§ **TASK OBJECTIVE**
Quote the entries that follow exactly, leaving none out.

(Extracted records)
###
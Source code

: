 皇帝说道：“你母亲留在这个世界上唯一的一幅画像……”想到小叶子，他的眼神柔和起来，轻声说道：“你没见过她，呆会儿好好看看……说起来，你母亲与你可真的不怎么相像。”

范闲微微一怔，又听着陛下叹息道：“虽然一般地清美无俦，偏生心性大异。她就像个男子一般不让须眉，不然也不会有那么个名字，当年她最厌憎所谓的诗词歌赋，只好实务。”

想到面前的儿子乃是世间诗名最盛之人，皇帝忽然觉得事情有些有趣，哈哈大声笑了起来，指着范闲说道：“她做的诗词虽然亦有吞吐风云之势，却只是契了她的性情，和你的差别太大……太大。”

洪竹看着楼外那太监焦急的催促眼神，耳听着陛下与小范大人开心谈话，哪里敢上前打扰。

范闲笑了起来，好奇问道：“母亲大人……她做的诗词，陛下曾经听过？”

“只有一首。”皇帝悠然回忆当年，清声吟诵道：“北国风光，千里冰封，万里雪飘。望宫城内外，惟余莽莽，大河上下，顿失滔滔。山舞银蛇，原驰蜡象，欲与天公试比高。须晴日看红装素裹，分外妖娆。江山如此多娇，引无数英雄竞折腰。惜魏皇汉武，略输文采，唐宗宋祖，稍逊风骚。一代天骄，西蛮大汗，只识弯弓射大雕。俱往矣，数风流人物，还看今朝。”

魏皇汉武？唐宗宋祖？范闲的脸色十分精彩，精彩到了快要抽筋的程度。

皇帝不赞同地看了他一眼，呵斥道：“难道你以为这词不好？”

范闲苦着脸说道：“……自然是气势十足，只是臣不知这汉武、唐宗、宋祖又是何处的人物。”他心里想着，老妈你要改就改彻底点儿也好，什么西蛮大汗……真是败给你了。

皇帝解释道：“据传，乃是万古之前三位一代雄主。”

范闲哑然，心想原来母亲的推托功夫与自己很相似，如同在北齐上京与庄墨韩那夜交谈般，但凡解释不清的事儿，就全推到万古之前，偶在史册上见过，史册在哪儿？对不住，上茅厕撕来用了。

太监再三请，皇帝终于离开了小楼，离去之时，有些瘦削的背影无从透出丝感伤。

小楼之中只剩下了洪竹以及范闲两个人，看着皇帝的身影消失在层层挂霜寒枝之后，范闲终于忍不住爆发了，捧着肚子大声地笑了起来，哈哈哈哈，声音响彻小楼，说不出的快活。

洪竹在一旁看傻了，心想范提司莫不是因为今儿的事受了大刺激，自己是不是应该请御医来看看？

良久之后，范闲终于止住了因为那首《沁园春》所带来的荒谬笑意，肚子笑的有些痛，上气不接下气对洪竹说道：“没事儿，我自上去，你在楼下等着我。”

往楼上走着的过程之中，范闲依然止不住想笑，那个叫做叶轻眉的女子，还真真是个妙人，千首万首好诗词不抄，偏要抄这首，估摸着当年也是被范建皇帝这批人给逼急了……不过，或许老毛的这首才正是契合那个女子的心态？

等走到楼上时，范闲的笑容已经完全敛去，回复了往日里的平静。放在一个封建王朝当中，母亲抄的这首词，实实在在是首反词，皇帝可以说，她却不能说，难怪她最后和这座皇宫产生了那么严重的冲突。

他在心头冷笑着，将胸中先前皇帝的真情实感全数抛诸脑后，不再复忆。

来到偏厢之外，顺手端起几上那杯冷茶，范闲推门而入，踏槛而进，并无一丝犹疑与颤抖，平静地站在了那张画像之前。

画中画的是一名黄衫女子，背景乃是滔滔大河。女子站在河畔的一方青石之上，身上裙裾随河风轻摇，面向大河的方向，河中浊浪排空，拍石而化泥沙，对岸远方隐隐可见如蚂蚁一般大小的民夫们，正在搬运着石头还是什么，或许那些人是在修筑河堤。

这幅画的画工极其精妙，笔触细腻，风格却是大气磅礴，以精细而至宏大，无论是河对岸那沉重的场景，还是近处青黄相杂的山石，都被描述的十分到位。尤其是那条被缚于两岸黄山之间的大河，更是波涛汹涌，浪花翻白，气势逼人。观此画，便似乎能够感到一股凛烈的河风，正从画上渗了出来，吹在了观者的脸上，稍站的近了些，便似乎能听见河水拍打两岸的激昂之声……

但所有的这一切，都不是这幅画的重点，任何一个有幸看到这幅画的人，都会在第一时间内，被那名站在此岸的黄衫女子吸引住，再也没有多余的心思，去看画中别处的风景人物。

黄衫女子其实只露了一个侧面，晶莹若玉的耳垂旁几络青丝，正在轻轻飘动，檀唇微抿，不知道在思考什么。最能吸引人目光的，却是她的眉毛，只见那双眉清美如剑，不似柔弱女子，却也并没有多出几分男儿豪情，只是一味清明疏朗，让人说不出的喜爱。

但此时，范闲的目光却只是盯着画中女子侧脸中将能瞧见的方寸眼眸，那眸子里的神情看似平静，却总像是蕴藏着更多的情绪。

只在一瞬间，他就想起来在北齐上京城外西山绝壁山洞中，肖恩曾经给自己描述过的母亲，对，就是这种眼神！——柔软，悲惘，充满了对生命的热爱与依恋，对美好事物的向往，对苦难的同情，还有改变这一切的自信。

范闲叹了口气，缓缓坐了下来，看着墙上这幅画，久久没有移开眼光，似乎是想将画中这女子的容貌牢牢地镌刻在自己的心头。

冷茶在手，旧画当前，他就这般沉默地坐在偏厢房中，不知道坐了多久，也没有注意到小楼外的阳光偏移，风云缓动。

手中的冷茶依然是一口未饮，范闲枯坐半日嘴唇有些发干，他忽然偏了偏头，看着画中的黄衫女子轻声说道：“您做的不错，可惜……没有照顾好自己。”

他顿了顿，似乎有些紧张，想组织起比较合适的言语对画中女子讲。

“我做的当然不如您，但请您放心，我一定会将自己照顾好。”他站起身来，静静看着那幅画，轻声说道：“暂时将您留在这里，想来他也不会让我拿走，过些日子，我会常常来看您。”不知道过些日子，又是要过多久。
###
§ **ANSWER BOX**
Source code

: 皇帝说道：“你母亲留在这个世界上唯一的一幅画像……”想到小叶子，他的眼神柔和起来，轻声说道：“你没见过她，呆会儿好好看看……说起来，你母亲与你可真的不怎么相像。”

范闲微微一怔，又听着陛下叹息道：“虽然一般地清美无俦，偏生心性大异。她就像个男子一般不让须眉，不然也不会有那么个名字，当年她最厌憎所谓的诗词歌赋，只好实务。”

想到面前的儿子乃是世间诗名最盛之人，皇帝忽然觉得事情有些有趣，哈哈大声笑了起来，指着范闲说道：“她做的诗词虽然亦有吞吐风云之势，却只是契了她的性情，和你的差别太大……太大。”

洪竹看着楼外那太监焦急的催促眼神，耳听着陛下与小范大人开心谈话，哪里敢上前打扰。

范闲笑了起来，好奇问道：“母亲大人……她做的诗词，陛下曾经听过？”

“只有一首。”皇帝悠然回忆当年，清声吟诵道：“北国风光，千里冰封，万里雪飘。望宫城内外，惟余莽莽，大河上下，顿失滔滔。山舞银蛇，原驰蜡象，欲与天公试比高。须晴日看红装素裹，分外妖娆。江山如此多娇，引无数英雄竞折腰。惜魏皇汉武，略输文采，唐宗宋祖，稍逊风骚。一代天骄，西蛮大汗，只识弯弓射大雕。俱往矣，数风流人物，还看今朝。”

魏皇汉武？唐宗宋祖？范闲的脸色十分精彩，精彩到了快要抽筋的程度。

皇帝不赞同地看了他一眼，呵斥道：“难道你以为这词不好？”

范闲苦着脸说道：“……自然是气势十足，只是臣不知这汉武、唐宗、宋祖又是何处的人物。”他心里想着，老妈你要改就改彻底点儿也好，什么西蛮大汗……真是败给你了。

皇帝解释道：“据传，乃是万古之前三位一代雄主。”

范闲哑然，心想原来母亲的推托功夫与自己很相似，如同在北齐上京与庄墨韩那夜交谈般，但凡解释不清的事儿，就全推到万古之前，偶在史册上见过，史册在哪儿？对不住，上茅厕撕来用了。

太监再三请，皇帝终于离开了小楼，离去之时，有些瘦削的背影无从透出丝感伤。

小楼之中只剩下了洪竹以及范闲两个人，看着皇帝的身影消失在层层挂霜寒枝之后，范闲终于忍不住爆发了，捧着肚子大声地笑了起来，哈哈哈哈，声音响彻小楼，说不出的快活。

洪竹在一旁看傻了，心想范提司莫不是因为今儿的事受了大刺激，自己是不是应该请御医来看看？

良久之后，范闲终于止住了因为那首《沁园春》所带来的荒谬笑意，肚子笑的有些痛，上气不接下气对洪竹说道：“没事儿，我自上去，你在楼下等着我。”

往楼上走着的过程之中，范闲依然止不住想笑，那个叫做叶轻眉的女子，还真真是个妙人，千首万首好诗词不抄，偏要抄这首，估摸着当年也是被范建皇帝这批人给逼急了……不过，或许老毛的这首才正是契合那个女子的心态？

等走到楼上时，范闲的笑容已经完全敛去，回复了往日里的平静。放在一个封建王朝当中，母亲抄的这首词，实实在在是首反词，皇帝可以说，她却不能说，难怪她最后和这座皇宫产生了那么严重的冲突。

他在心头冷笑着，将胸中先前皇帝的真情实感全数抛诸脑后，不再复忆。

来到偏厢之外，顺手端起几上那杯冷茶，范闲推门而入，踏槛而进，并无一丝犹疑与颤抖，平静地站在了那张画像之前。

画中画的是一名黄衫女子，背景乃是滔滔大河。女子站在河畔的一方青石之上，身上裙裾随河风轻摇，面向大河的方向，河中浊浪排空，拍石而化泥沙，对岸远方隐隐可见如蚂蚁一般大小的民夫们，正在搬运着石头还是什么，或许那些人是在修筑河堤。

这幅画的画工极其精妙，笔触细腻，风格却是大气磅礴，以精细而至宏大，无论是河对岸那沉重的场景，还是近处青黄相杂的山石，都被描述的十分到位。尤其是那条被缚于两岸黄山之间的大河，更是波涛汹涌，浪花翻白，气势逼人。观此画，便似乎能够感到一股凛烈的河风，正从画上渗了出来，吹在了观者的脸上，稍站的近了些，便似乎能听见河水拍打两岸的激昂之声……

但所有的这一切，都不是这幅画的重点，任何一个有幸看到这幅画的人，都会在第一时间内，被那名站在此岸的黄衫女子吸引住，再也没有多余的心思，去看画中别处的风景人物。

黄衫女子其实只露了一个侧面，晶莹若玉的耳垂旁几络青丝，正在轻轻飘动，檀唇微抿，不知道在思考什么。最能吸引人目光的，却是她的眉毛，只见那双眉清美如剑，不似柔弱女子，却也并没有多出几分男儿豪情，只是一味清明疏朗，让人说不出的喜爱。

但此时，范闲的目光却只是盯着画中女子侧脸中将能瞧见的方寸眼眸，那眸子里的神情看似平静，却总像是蕴藏着更多的情绪。

只在一瞬间，他就想起来在北齐上京城外西山绝壁山洞中，肖恩曾经给自己描述过的母亲，对，就是这种眼神！——柔软，悲惘，充满了对生命的热爱与依恋，对美好事物的向往，对苦难的同情，还有改变这一切的自信。

范闲叹了口气，缓缓坐了下来，看着墙上这幅画，久久没有移开眼光，似乎是想将画中这女子的容貌牢牢地镌刻在自己的心头。

冷茶在手，旧画当前，他就这般沉默地坐在偏厢房中，不知道坐了多久，也没有注意到小楼外的阳光偏移，风云缓动。

手中的冷茶依然是一口未饮，范闲枯坐半日嘴唇有些发干，他忽然偏了偏头，看着画中的黄衫女子轻声说道：“您做的不错，可惜……没有照顾好自己。”

他顿了顿，似乎有些紧张，想组织起比较合适的言语对画中女子讲。

“我做的当然不如您，但请您放心，我一定会将自己照顾好。”他站起身来，静静看着那幅画，轻声说道：“暂时将您留在这里，想来他也不会让我拿走，过些日子，我会常常来看您。”不知道过些日子，又是要过多久。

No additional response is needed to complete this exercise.